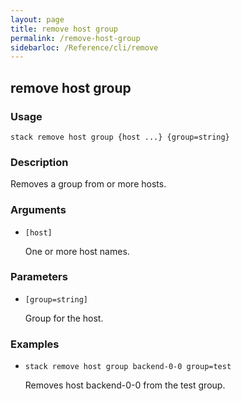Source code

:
 ```yaml
---
layout: page
title: remove host group
permalink: /remove-host-group
sidebarloc: /Reference/cli/remove
---
```


## remove host group

### Usage

`stack remove host group {host ...} {group=string}`

### Description

Removes a group from or more hosts.

### Arguments

* `[host]`

   One or more host names.


### Parameters
* `[group=string]`

   Group for the host.

### Examples

* `stack remove host group backend-0-0 group=test`

   Removes host backend-0-0 from the test group.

Requirement: Your answer should be the lines from the opening of the records through the line with "### Description", both ends retyped exactly and pictures left out.

Written answer:
Source code

:
 ```yaml
---
layout: page
title: remove host group
permalink: /remove-host-group
sidebarloc: /Reference/cli/remove
---
```


## remove host group

### Usage

`stack remove host group {host ...} {group=string}`

### Description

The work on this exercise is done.